* [Task] All lines from the one containing "final feature shaping." through the last line below must be duplicated exactly, with nothing outside that span.

* [The data]
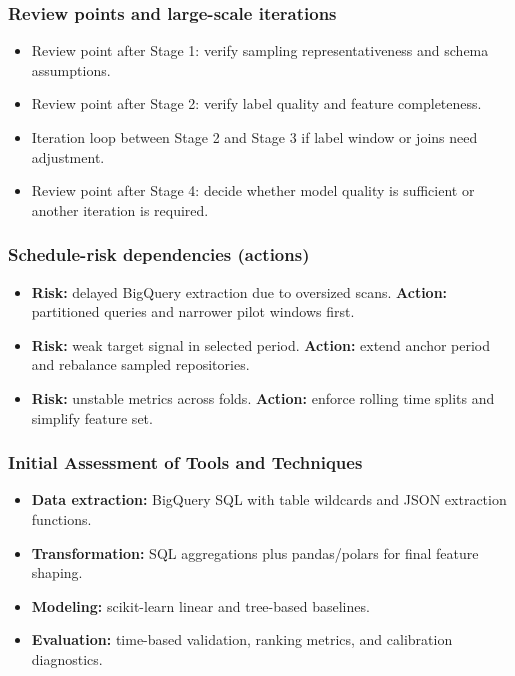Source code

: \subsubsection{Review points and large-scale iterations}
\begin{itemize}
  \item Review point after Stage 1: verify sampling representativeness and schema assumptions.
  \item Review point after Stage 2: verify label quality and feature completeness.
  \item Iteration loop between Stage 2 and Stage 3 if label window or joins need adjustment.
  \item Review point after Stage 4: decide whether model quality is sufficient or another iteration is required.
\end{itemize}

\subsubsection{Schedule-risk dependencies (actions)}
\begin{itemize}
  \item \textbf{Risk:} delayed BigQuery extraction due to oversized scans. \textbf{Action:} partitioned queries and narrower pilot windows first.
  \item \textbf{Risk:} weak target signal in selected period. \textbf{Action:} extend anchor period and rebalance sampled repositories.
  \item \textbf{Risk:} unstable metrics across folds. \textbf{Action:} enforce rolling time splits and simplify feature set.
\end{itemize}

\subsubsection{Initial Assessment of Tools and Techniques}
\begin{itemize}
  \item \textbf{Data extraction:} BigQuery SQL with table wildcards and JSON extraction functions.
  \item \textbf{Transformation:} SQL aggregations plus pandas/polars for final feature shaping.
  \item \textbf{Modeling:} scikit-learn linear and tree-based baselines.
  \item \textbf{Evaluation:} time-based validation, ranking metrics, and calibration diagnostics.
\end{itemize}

* [Response for this exercise]
  \item \textbf{Transformation:} SQL aggregations plus pandas/polars for final feature shaping.
  \item \textbf{Modeling:} scikit-learn linear and tree-based baselines.
  \item \textbf{Evaluation:} time-based validation, ranking metrics, and calibration diagnostics.
\end{itemize}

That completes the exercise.